AT&T Outage Shines A Spotlight On Network Dependability

On February 22nd, a massive service interruption in AT&T cellular services affected subscribers across the nation. Although outage-report volumes were in the hundreds of thousands, that is likely just the tip of the iceberg. What lays beneath is a massive number of subscribers who experienced issues but didn’t or couldn’t report them, and services using cellular networks (e.g., tracking services, PoS terminals, etc.). The outage last for approximately 11 hours, based on the impacts of similar past outages on such things as financial transactions and supply chain disruptions, we estimate the impact to the US economy at $500 million. Here’s what we know happened and what happens next:

A mundane network change caused the massive outage. AT&T has officially released a statement that attributes the outage to “… the application and execution of an incorrect process used as we were expanding our network, not a cyber attack…” AT&T February 22, 2024, 6:46 p.m. CT. What’s the big deal? For most of us in IT, cellular technologies have been used as backup underlay technology for wide-area networks making the impact minimal. But for some enterprises, cellular connectivity is the live line of their core business functions such as operations (e.g., field and fleet operations, asset tracking and management) or sales (e.g., payment terminals, kiosks, etc.). In these circumstances, an outage like this can be devasting.
There will be investigations and significant cost to AT&T…and ultimately its customers. A chain of events will unfold following the outage, starting with AT&T submitting the official outage root cause report to the FCC. In parallel, US Government agencies will support the efforts to rule out any possible cyberattacks. Customer rebates and credits will start to flow, and similarly lawsuits from consumers and businesses alike. AT&T will implement processes and technology improvements addressing the root cause(s) and FCC will be forced to review its rules. If we use the July 8, 2022, Rogers outage in Canada as a guide, we estimate that AT&T will see as much as $1.5 billion in impact considering outage duration and population proportions. which could be bundled into a 3-years plan as done by Rogers (C$10 billion over 3 years). If such an improvement plan is put together by AT&T, we expect it to be in the vicinity of USD$20 to 30 billion. It is likely that customers will see the result of this in higher costs similar to what Rogers subscribers experienced few months after the outage.

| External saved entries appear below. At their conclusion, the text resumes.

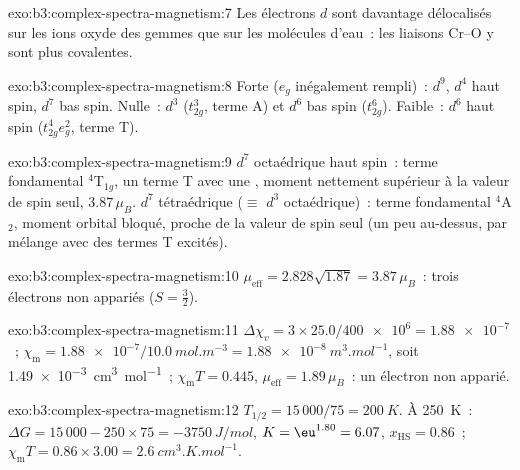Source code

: \begin{solution}{exo:b3:complex-spectra-magnetism:7}
Les électrons $d$ sont davantage délocalisés sur les ions oxyde des gemmes
que sur les molécules d'eau~: les liaisons Cr--O y sont plus covalentes.
\end{solution}

\begin{solution}{exo:b3:complex-spectra-magnetism:8}
Forte ($e_g$ inégalement rempli)~: $d^9$, $d^4$ haut spin, $d^7$ bas spin. Nulle~: $d^3$ ($t_{2g}^3$, terme A) et
$d^6$ bas spin ($t_{2g}^6$). Faible~: $d^6$ haut spin ($t_{2g}^4e_g^2$, terme T).
\end{solution}

\begin{solution}{exo:b3:complex-spectra-magnetism:9}
$d^7$ octaédrique haut spin~: terme fondamental $^4$T$_{1g}$, un terme T avec une ,
moment nettement supérieur à la valeur de spin seul, $3.87\,\mu_B$. $d^7$ tétraédrique ($\equiv$ $d^3$ octaédrique)~: terme
fondamental $^4$A$_2$, moment orbital bloqué, proche de la valeur de spin
seul (un peu au-dessus, par mélange avec des termes T excités).
\end{solution}

\begin{solution}{exo:b3:complex-spectra-magnetism:10}
$\mu_{\mathrm{eff}} = 2.828\sqrt{1.87} = 3.87\,\mu_B$~: trois électrons non appariés ($S = \frac32$).
\end{solution}

\begin{solution}{exo:b3:complex-spectra-magnetism:11}
$\Delta\chi_v = 3 \times 25.0/\num{400e6} = \num{1.88e-7}$~; $\chi_{\mathrm m} = \num{1.88e-7}/\qty{10.0}{mol.m^{-3}} = \qty{1.88e-8}{m^3.mol^{-1}}$, soit
\qty{1.49e-3}{cm^3.mol^{-1}}~; $\chi_{\mathrm m}T = 0.445$, $\mu_{\mathrm{eff}} = 1.89\,\mu_B$~: un électron non apparié.
\end{solution}

\begin{solution}{exo:b3:complex-spectra-magnetism:12}
$T_{1/2} = 15\,000/75 = \qty{200}{K}$. À \qty{250}{K}~: $\Delta G = 15\,000 - 250 \times 75 = \qty{-3750}{J/mol}$, $K = \eu^{1.80} = 6.07$,
$x_{\mathrm{HS}} = 0.86$~; $\chi_{\mathrm m}T = 0.86 \times 3.00 = \qty{2.6}{cm^3.K.mol^{-1}}$.
\end{solution}

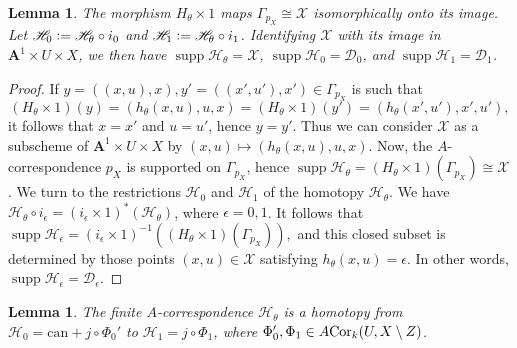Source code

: \documentclass[a4paper, oneside, english,reqno]{amsart}
\theoremstyle{plain}
\newtheorem{lemma}[theorem]{Lemma}
\theoremstyle{definition}
\theoremstyle{remark}
\newcommand{\defeq}{\vcentcolon=}
\newcommand{\ACor}{A\mkern-3mu\Cor}
\newcommand{\A}{\mathbf{A}}
\newcommand{\scrD}{\mathscr{D}}
\newcommand{\scrH}{\mathscr{H}}
\newcommand{\scrX}{\mathscr{X}}
\newcommand{\can}{\mathrm{can}}
\DeclareMathOperator{\supp}{supp}
\DeclareMathOperator{\Cor}{Cor}
\begin{document}
\begin{lemma}\label{lemma:support}
The morphism $H_\theta\times1$ maps $\Gamma_{p_X}\cong\scrX$ isomorphically onto its image. Let $\scrH_0\defeq\scrH_\theta\circ i_0$ and $\scrH_1\defeq\scrH_\theta\circ i_1$. Identifying $\scrX$ with its image in $\A^1\times U\times X$, we then have $\supp\scrH_\theta=\scrX$, $\supp\scrH_0=\scrD_0$, and $\supp\scrH_1=\scrD_1$.
\end{lemma}

\begin{proof}
If $y=((x,u),x),y'=((x',u'),x')\in\Gamma_{p_X}$ is such that
\[
(H_\theta\times1)(y)=(h_\theta(x,u),u,x)=(H_\theta\times1)(y')=(h_\theta(x',u'),x',u'),
\]
it follows that $x=x'$ and $u=u'$, hence $y=y'$. Thus we can consider $\scrX$ as a subscheme of $\A^1\times U\times X$ by $(x,u)\mapsto(h_\theta(x,u),u,x)$. Now, the $A$-correspondence $p_X$ is supported on $\Gamma_{p_X}$, hence $\supp\scrH_\theta=(H_\theta\times1)(\Gamma_{p_X})\cong\scrX$. We turn to the restrictions $\scrH_0$ and $\scrH_1$ of the homotopy $\scrH_\theta$. We have  $\scrH_\theta\circ i_\epsilon=(i_\epsilon\times1)^*(\scrH_\theta)$, where $\epsilon=0,1$. It follows that $\supp\scrH_\epsilon=(i_\epsilon\times1)^{-1}((H_\theta\times1)(\Gamma_{p_X})),$ and this closed subset is determined by those points $(x,u)\in\scrX$ satisfying $h_\theta(x,u)=\epsilon$. In other words, $\supp\scrH_\epsilon=\scrD_\epsilon$.
\end{proof}

\begin{lemma}\label{lemma:finding-Phi}
The finite $A$-correspondence $\scrH_\theta$ is a homotopy from $\scrH_0=\can+j\circ \Phi_0'$ to $\scrH_1=j\circ\Phi_1$, where $\Phi_0',\Phi_1\in\ACor_k(U,X\setminus Z)$.
\end{lemma}
\end{document}
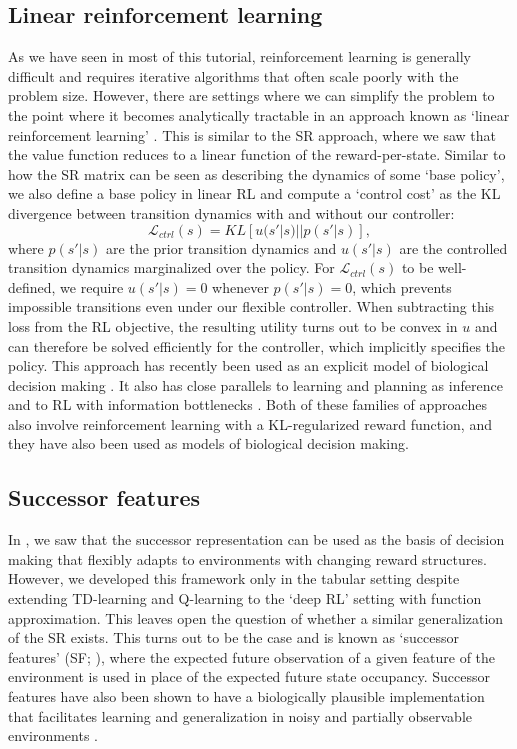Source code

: \subsection{Linear reinforcement learning}
\label{sec:linear_RL}
As we have seen in most of this tutorial, reinforcement learning is generally difficult and requires iterative algorithms that often scale poorly with the problem size.
However, there are settings where we can simplify the problem to the point where it becomes analytically tractable in an approach known as `linear reinforcement learning' \citep{todorov2006linearly, todorov2009efficient}.
This is similar to the SR approach, where we saw that the value function reduces to a linear function of the reward-per-state.
Similar to how the SR matrix can be seen as describing the dynamics of some `base policy', we also define a base policy in linear RL and compute a `control cost' as the KL divergence between transition dynamics with and without our controller:
\begin{equation}
    \mathcal{L}_{ctrl}(s) = KL \left [ u(s' | s) || p(s'|s) \right ],
\end{equation}
where $p(s' | s)$ are the prior transition dynamics and $u(s' | s)$ are the controlled transition dynamics marginalized over the policy.
For $\mathcal{L}_{ctrl}(s)$ to be well-defined, we require $u(s'|s) = 0$ whenever $p(s'|s) = 0$, which prevents impossible transitions even under our flexible controller.
When subtracting this loss from the RL objective, the resulting utility turns out to be convex in $u$ and can therefore be solved efficiently for the controller, which implicitly specifies the policy.
This approach has recently been used as an explicit model of biological decision making \citep{piray2021linear,piray2024reconciling}.
It also has close parallels to learning and planning as inference \citep{levine2018reinforcement, solway2012goal,botvinick2012planning} and to RL with information bottlenecks \citep{lai2021policy}.
Both of these families of approaches also involve reinforcement learning with a KL-regularized reward function, and they have also been used as models of biological decision making.

\subsection{Successor features}
\label{sec:SFs}
In , we saw that the successor representation can be used as the basis of decision making that flexibly adapts to environments with changing reward structures.
However, we developed this framework only in the tabular setting despite extending TD-learning and Q-learning to the `deep RL' setting with function approximation.
This leaves open the question of whether a similar generalization of the SR exists.
This turns out to be the case and is known as `successor features' (SF; \citealp{barreto2017successor}), where the expected future observation of a given feature of the environment is used in place of the expected future state occupancy.
Successor features have also been shown to have a biologically plausible implementation that facilitates learning and generalization in noisy and partially observable environments \citep{vertes2019neurally}.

That’s not great news for anyone. It is important to remember that networks will always have outages and performance degradations, it’s a matter of physics, human intervention, and technology complexity. What made this news worthy was that this was a major carrier that enterprises and citizens depend on. For these reasons, carriers are held to the highest standards – often with SLAs of five nines of availability for a year. That means being unavailable for no more than 5 minutes and 15 seconds a year. Being down for 11-hours … that’s a new ballpark. What are the key lessons for carriers and IT leaders from this unfortunate event?

IT leaders must revisit their end-device wireless connectivity capabilities. Especially for companies that rely on a single-carrier cellular connectivity, it may be time to reconsider that approach and whether other technologies might better serve your needs. For example, allowing for multi SIM/eSIM redundant carrier connectivity or having multiple wireless connectivity options, such as satellite, LoRa, Sigfox, or even WiFi in your end-devices. But there’s more to learn here. As much as we hold carriers to higher standards, we can try to avoid their mistakes…
All networking orgs must accelerate monitoring, visibility, observability, and AI investments. As noted above, networks will always have outages and performance degradations. However, networking teams aren’t known for diligent planning ahead and proactive resilience measures. For example, network monitoring solutions are usually an afterthought. After an issue arises, especially when the root cause can’t be found, networking teams will invest in monitoring solution. Part of the issue is lack of budget for fundamentals versus flashing new concepts, such as autonomous networks, intent based networking (IBN), and networking-as-a-service. But that approach is nothing more than taping a crack on airplane wing and must be phased out. Uptime and fast remediation are essential for customer experience. This makes network automation, performance management (including visibility, observability, and AIOps), fast analytics for root cause analysts/CAST, and system-wide improvements via AI essential. Automation and AI won’t eliminate all outages but it can help uncover and avoid many outages and performance degradations while running simulations before changes or issues.
Advanced companies, like carriers, should seek out advanced practices. The expectations for large enterprises, especially carriers, is are even higher. It is no longer enough to just invest fully in the items above. They need to push into advanced practices like businesswide networking fabrics, simulations/digital twins, real-time event communication, etc. Why are these so important? Past segmented networks were discrete components, manually controlled with changes occurring across each network point, sequentially, over a long period. The emergence of businesswide networking fabrics controlled by software, where one change can occur across hundreds if not thousands of devices simultaneously — pushes the need for running through scenarios through digital twins to ensure understanding the full scope of change before it occurs for things like network config changes, updates, upgrades. Carriers should accelerate the adoption of these technologies. Similar to the simulations aerospace and aircraft industry does before building the components, aircraft, or rockets.